Среда бытования песен неизбежно накладывает отпечаток на их язык, формы слов. В песнях мы встречаемся с диалектными, просторечными словами, падежными формами существительных и прилагательных (Вы пропойте унылую песню //Про рестантскую жизню мою; Колоду картов разложила, За железными дверями //За висящих трех замков, стяженными окончаниями глаголов и местоимений (Закручиват усы; мово, мому, твово - вм.: моего, моему, твоего), смешением грамматических родов у незнакомых слов (Однажды сижу за роялей). Жаргонной лексикой обильно насыщены блатные песни (Последнюю малину //Накрыли мусора). Значения слов, уже утраченные в литературном языке, сохраняются в народном, а следовательно, и в песне; таково, например, значение слова «мечтатель» (думать, размышлять) в строках:
Я день и ночь о том мечтала,
Что перестал меня любить.
(«Ты вспомнишь, миленький, да поздно»)
Традиционная русская народная песня-раздумье, не имеющая внешнего сюжета-действия, строится на ассоциативном принципе, при котором на первое место выходит не динамика события, а динамика размышления, переживания. При этом происходит как бы немотивированный перепад времен: поется, например, о нынешней встрече, а она, может оказаться, уже была или только предполагается в будущем, меняются при этом и глагольные времена. Городские песни (преимущественно неавторские) унаследовали это качество старых песен. Вот в песне «Зачем я тебя полюбила» сначала речь идет о прошлом и переходит в настоящее время: героиня когда-то полюбила, теперь проклинает сгубившего ее злодея; если причина проклятия только в том, что милый сегодня не пришел (что маловероятно), то упоминание этого факта должно бы предшествовать проклятиям. Дальше - переход к будущему, сначала к ближнему, затем к более отдаленному: девица собирается написать письмо с угрозой «лечь в могилу» и тем наказать изменщика. Наказы родителям о похоронах, совершаемые «сейчас», тоже относятся к будущему. И конечная сцена, предполагаемая в будущем, но переданная как имевшая место в прошлом:
у меня на могиле
Отец мой и мать старики.
Любили, ласкали девицу,
Никак сберегти не смогли.
В цитируемой песне сохраняется один размышляющий персонаж, даже тогда, когда он, умерший, наблюдает, как стоят и рассуждают родители на его могиле. Чаще вместе со сменой времен или независимо от нее происходит и смена персонажа, от имени которого подается песня.
Вы, люди добрые, поймите
Печали сердца моего!
Эта песня «Глаза вы карие, большие» начинается от имени девушки: она страдает оттого, что на ней долго не позволяла жениться возлюбленному его мать. Позднее благословление не спасло парня. При смерти «Он вспоминает ее имя»... «Я» героини перешло в третье лицо. К концу песни о ней говорится тоже только в третьем лице (она, плачущая «на краю могилы» и здесь же богу душу отдавшая). Обычны в песнях переходы от я одного персонажа к я другого.

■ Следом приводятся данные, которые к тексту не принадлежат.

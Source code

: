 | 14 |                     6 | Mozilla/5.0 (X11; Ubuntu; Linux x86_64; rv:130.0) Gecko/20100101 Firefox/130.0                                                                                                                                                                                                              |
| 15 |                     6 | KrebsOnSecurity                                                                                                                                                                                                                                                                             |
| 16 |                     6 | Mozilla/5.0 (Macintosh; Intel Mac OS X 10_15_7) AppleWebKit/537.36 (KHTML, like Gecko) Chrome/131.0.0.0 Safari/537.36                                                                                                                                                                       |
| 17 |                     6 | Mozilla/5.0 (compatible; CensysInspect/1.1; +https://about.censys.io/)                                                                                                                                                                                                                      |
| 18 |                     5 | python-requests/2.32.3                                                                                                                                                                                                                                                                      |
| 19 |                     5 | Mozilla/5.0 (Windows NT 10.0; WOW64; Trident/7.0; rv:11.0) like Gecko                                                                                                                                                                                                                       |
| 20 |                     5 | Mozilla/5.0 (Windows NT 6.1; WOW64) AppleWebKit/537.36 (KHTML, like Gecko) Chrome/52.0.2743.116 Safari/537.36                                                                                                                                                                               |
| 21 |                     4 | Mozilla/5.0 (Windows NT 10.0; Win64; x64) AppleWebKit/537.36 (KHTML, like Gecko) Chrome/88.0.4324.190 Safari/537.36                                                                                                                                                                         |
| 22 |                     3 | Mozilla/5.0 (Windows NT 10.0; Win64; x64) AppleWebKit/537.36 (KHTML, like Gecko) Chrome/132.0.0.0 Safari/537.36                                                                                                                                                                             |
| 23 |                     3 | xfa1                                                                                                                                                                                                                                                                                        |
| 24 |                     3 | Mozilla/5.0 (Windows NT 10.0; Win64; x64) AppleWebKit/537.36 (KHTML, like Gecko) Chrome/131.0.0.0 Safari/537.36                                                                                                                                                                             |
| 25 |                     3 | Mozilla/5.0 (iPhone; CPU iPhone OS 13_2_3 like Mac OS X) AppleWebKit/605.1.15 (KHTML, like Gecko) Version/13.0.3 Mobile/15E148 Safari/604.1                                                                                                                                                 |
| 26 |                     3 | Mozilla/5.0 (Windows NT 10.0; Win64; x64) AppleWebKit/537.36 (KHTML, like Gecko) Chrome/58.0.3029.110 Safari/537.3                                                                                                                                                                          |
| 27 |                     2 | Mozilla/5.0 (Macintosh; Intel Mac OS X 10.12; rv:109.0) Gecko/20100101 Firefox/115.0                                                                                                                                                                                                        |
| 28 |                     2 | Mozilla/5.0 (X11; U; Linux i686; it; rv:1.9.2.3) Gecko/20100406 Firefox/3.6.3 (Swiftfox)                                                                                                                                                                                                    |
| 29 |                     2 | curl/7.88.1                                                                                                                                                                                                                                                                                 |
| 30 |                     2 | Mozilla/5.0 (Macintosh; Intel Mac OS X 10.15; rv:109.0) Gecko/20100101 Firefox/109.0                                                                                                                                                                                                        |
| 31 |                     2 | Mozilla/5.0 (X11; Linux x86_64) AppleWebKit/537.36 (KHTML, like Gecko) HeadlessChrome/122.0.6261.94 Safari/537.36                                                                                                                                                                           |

Другая характерная особенность народных песен: «разгулье удалое» и «сердечная тоска» - два полюса, обозначенные А.С. Пушкиным («Зимняя дорога»), И дело не только в том, что это качества разных песен. Отмеченные крайности могут сосуществовать в одной песне. Собиратель и исследователь народных песен Н.М. Лопатин писал, что песня «Ах, вы сени, мои сени» несет в себе «скрытую скорбь, которой не в силах победить ни разгульные слова песни, ни веселый, плясовой характер ее напева», что во многих плясовых песнях «вливается затаенное глубокое горе, которое, прорываясь сквозь хороший напев, веселый и бодрый, сообщает песне грустный тон, столь чарующий свежей поэзией и изяществом музыкального выражения» 10. П.А. Флоренский отмечал, что под веселым и разгульным напевом частушек часто кроются «слезы и боль разбитого сердца» 11.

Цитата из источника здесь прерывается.